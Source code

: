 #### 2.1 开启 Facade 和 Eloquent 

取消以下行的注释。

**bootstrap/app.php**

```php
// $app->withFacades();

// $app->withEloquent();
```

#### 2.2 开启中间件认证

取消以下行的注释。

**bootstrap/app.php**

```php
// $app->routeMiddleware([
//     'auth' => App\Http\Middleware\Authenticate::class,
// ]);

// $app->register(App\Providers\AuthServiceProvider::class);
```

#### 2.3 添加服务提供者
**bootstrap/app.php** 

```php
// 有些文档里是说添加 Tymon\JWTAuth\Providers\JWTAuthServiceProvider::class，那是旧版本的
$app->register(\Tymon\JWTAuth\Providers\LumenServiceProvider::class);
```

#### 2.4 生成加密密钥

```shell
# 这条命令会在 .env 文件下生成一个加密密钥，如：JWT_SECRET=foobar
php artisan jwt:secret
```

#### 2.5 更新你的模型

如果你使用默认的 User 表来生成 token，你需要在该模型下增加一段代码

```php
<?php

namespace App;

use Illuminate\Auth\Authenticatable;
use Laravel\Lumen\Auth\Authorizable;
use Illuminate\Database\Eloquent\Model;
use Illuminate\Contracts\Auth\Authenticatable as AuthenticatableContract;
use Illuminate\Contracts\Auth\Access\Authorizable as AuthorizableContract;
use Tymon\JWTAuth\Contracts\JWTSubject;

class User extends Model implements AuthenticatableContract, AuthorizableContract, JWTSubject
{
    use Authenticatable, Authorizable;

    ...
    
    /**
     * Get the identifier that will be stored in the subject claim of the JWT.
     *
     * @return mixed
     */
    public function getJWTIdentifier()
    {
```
========
WHAT YOU ARE ASKED TO DO: Looking through the records, copy out every line in which the word "JWTAuth" is found.

TASK OUTPUT:
// 有些文档里是说添加 Tymon\JWTAuth\Providers\JWTAuthServiceProvider::class，那是旧版本的
$app->register(\Tymon\JWTAuth\Providers\LumenServiceProvider::class);
use Tymon\JWTAuth\Contracts\JWTSubject;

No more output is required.